The comic author can concentrate on the script and let the program convert this dialogue into final output with speech bubbles.
On the assumption that many people want to make webcomics who have no artistic talents for graphics, especially mediated through computer software, this program lets you write a comic. The resulting script is processed and combined with pre-chosen images to give a webcomic-like result.
It is particularly aimed at/suited for comics which reuse the same images with different dialogue, eg Dinosaur Comics (the inspiration for this program and a damn fine read: http://qwantz.com/).
How to use ComicBake
ComicBake is a command-line tool. In order to make a comic strip with it you will need:
- Background images
- Image maps
The script includes the path to the images, and image maps are assumed to be similarly named to the images with the extension ".map".
Invoke ComicBake like this:
$ comicbake build --input scripts/waiting.script
It will write out
comicstrip.png (the final image) and a
comicstrip.N.png panel file for each scene that comprises your final image. These are essentially temporary files so you can store them elsewhere:
$ comicbake build --input scripts/waiting.script --tmpdir tmp/
If you want the output image to go somewhere different use this:
$ comicbake build --input scripts/waiting.script --outdir ~/comics/
The root name of the output file can be changed from the default comicstrip to something more descriptive. Note that the ".png" extension is added.
$ comicbake build --input scripts/waiting.script --outdir ~/comics/ -o waitingforgodot
If you've got a Flickr account you can upload a comic with (optionally) a descriptive name, explanatory text and tags. The first time you upload something you'll have to authorise the program but it will happen automatically after that.

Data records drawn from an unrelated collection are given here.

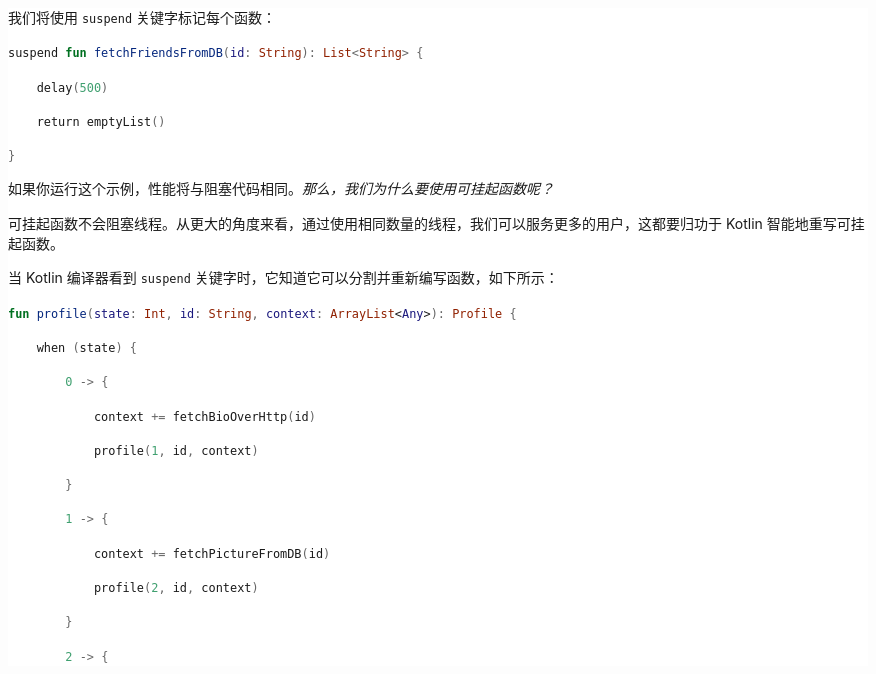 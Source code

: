 我们将使用 `suspend` 关键字标记每个函数：

```kt
suspend fun fetchFriendsFromDB(id: String): List<String> {
```

```kt
    delay(500)
```

```kt
    return emptyList()
```

```kt
}
```

如果你运行这个示例，性能将与阻塞代码相同。*那么，我们为什么要使用可挂起函数呢？*

可挂起函数不会阻塞线程。从更大的角度来看，通过使用相同数量的线程，我们可以服务更多的用户，这都要归功于 Kotlin 智能地重写可挂起函数。

当 Kotlin 编译器看到 `suspend` 关键字时，它知道它可以分割并重新编写函数，如下所示：

```kt
fun profile(state: Int, id: String, context: ArrayList<Any>): Profile {
```

```kt
    when (state) {
```

```kt
        0 -> {
```

```kt
            context += fetchBioOverHttp(id) 
```

```kt
            profile(1, id, context)
```

```kt
        }
```

```kt
        1 -> {
```

```kt
            context += fetchPictureFromDB(id) 
```

```kt
            profile(2, id, context)
```

```kt
        }
```

```kt
        2 -> {
```
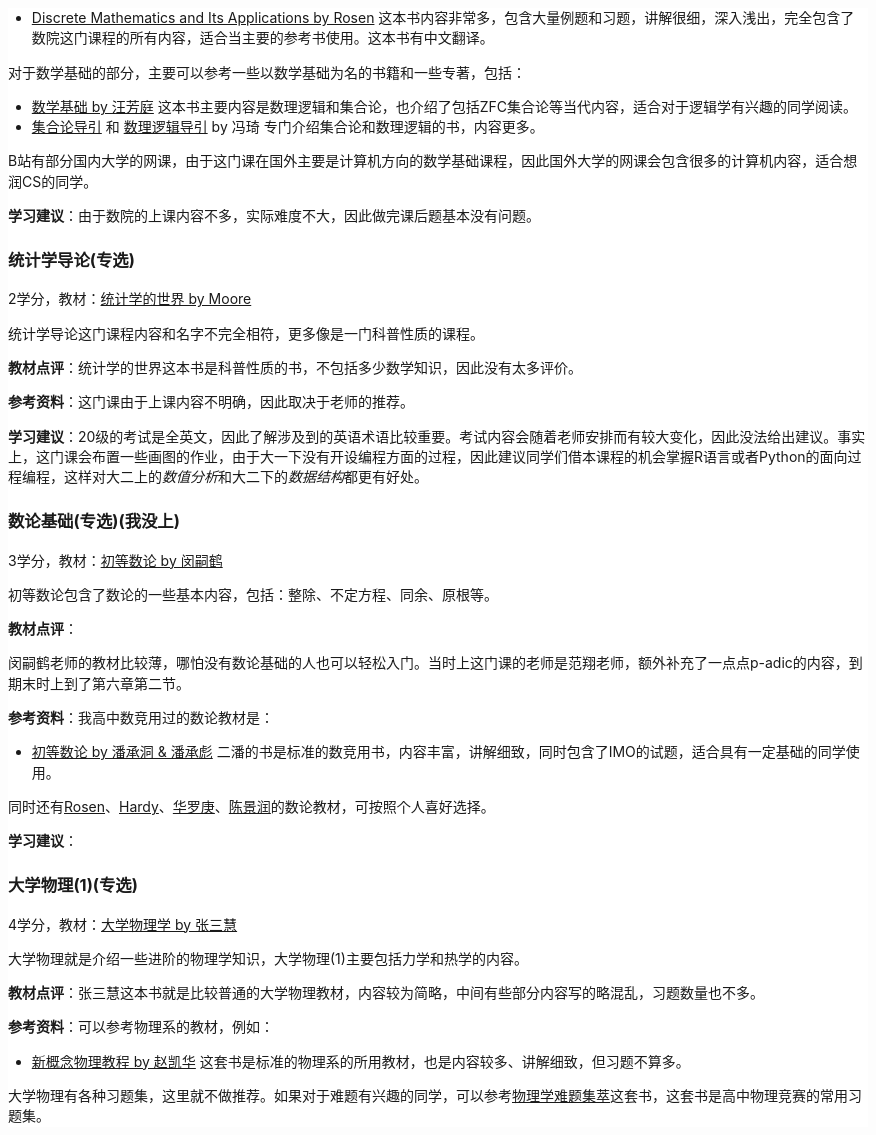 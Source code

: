 - [Discrete Mathematics and Its Applications by Rosen](https://book.douban.com/subject/34866266/) 这本书内容非常多，包含大量例题和习题，讲解很细，深入浅出，完全包含了数院这门课程的所有内容，适合当主要的参考书使用。这本书有中文翻译。

对于数学基础的部分，主要可以参考一些以数学基础为名的书籍和一些专著，包括：

- [数学基础 by 汪芳庭](https://book.douban.com/subject/30359766/) 这本书主要内容是数理逻辑和集合论，也介绍了包括ZFC集合论等当代内容，适合对于逻辑学有兴趣的同学阅读。
- [集合论导引](https://book.douban.com/subject/34944304/) 和 [数理逻辑导引](https://book.douban.com/subject/27174197/) by 冯琦 专门介绍集合论和数理逻辑的书，内容更多。

B站有部分国内大学的网课，由于这门课在国外主要是计算机方向的数学基础课程，因此国外大学的网课会包含很多的计算机内容，适合想润CS的同学。

**学习建议**：由于数院的上课内容不多，实际难度不大，因此做完课后题基本没有问题。

### 统计学导论(专选)

2学分，教材：[统计学的世界 by Moore](https://book.douban.com/subject/27004827/)

统计学导论这门课程内容和名字不完全相符，更多像是一门科普性质的课程。

**教材点评**：统计学的世界这本书是科普性质的书，不包括多少数学知识，因此没有太多评价。

**参考资料**：这门课由于上课内容不明确，因此取决于老师的推荐。

**学习建议**：20级的考试是全英文，因此了解涉及到的英语术语比较重要。考试内容会随着老师安排而有较大变化，因此没法给出建议。事实上，这门课会布置一些画图的作业，由于大一下没有开设编程方面的过程，因此建议同学们借本课程的机会掌握R语言或者Python的面向过程编程，这样对大二上的*数值分析*和大二下的*数据结构*都更有好处。

### 数论基础(专选)(我没上)

3学分，教材：[初等数论 by 闵嗣鹤](https://book.douban.com/subject/35103280/)

初等数论包含了数论的一些基本内容，包括：整除、不定方程、同余、原根等。

**教材点评**：

闵嗣鹤老师的教材比较薄，哪怕没有数论基础的人也可以轻松入门。当时上这门课的老师是范翔老师，额外补充了一点点p-adic的内容，到期末时上到了第六章第二节。

**参考资料**：我高中数竞用过的数论教材是：

- [初等数论 by 潘承洞 & 潘承彪](https://book.douban.com/subject/21267842/) 二潘的书是标准的数竞用书，内容丰富，讲解细致，同时包含了IMO的试题，适合具有一定基础的同学使用。

同时还有[Rosen](https://book.douban.com/subject/3802271/)、[Hardy](https://book.douban.com/subject/35415655/)、[华罗庚](https://book.douban.com/subject/3014539/)、[陈景润](https://book.douban.com/subject/10726262/)的数论教材，可按照个人喜好选择。

**学习建议**：

### 大学物理(1)(专选)

4学分，教材：[大学物理学 by 张三慧](https://book.douban.com/subject/30858495/)

大学物理就是介绍一些进阶的物理学知识，大学物理(1)主要包括力学和热学的内容。

**教材点评**：张三慧这本书就是比较普通的大学物理教材，内容较为简略，中间有些部分内容写的略混乱，习题数量也不多。

**参考资料**：可以参考物理系的教材，例如：

- [新概念物理教程 by 赵凯华](https://book.douban.com/series/4089) 这套书是标准的物理系的所用教材，也是内容较多、讲解细致，但习题不算多。

大学物理有各种习题集，这里就不做推荐。如果对于难题有兴趣的同学，可以参考[物理学难题集萃](https://book.douban.com/subject/26220624/)这套书，这套书是高中物理竞赛的常用习题集。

$ comicbake publish --comic ~/comics/waitingforgodot.png --title "Waiting for Godot" --description "Based on the play by Samuel Beckett" --tags pretentious,"samuel beckett",godot
comicbake --help as a reminder.
Writing a script
The script is a simple text file which contains a preamble and a number of scenes. I recommend you look at the contents of
examples/ to see what is possible.
The preamble is any number of comment lines (prefixed with "--") or blank lines. Comments can contain metadata in a "key: value" format, such as setting the title of the comic:
-- title: Waiting for Godot -- Based on the play by Samuel Beckett.
Keys which the program does not recognised are ignored, as are ordinary comment lines, so you're basically free to write what you want here.
The scenes take the following general format:
Scene N. <images/countryroad.png> Vladimir: That passed the time. Estragon: It would have passed in any case.
The image path, in angle brackets, is relative to the location of the script file. So the file
scripts/waiting.script points to
scripts/images/countryroad.png. Each scene is rendered as a separate image, a panel in traditional comic strip terms. If multiples scenes share the same background image then only the first in the series needs to have its image specified.
Each character's name must be spelled consistently though case doesn't matter. The text of their speeches is laid out on the image in the same format as it appears in the script, but ignoring whitespace at the start and end of lines. The following would render identically (sorry e.e. cummings)
Romeo: But soft! what light through yonder window breaks? Romeo: But, soft! what light through yonder window breaks?
Look at the examples and play around. Have fun.
It's necessary to let the computer know where the characters are, and since even facial recognition software can't really tell which person is which you have to do it explicitly.
The GIMP has a tool which lets you load in images, draw rectangles around items and save this as a snippet of HTML for client-side image maps. ComicBake will parse such files. Look at the
*.map files in
examples/scenes/ to see what it expects. You shouldn't have to manually edit it if you do it right :-)
This is one of the uglier aspects of the whole process but thankfully it isn't a common one. Once the file is saved it can be reused indefinitely.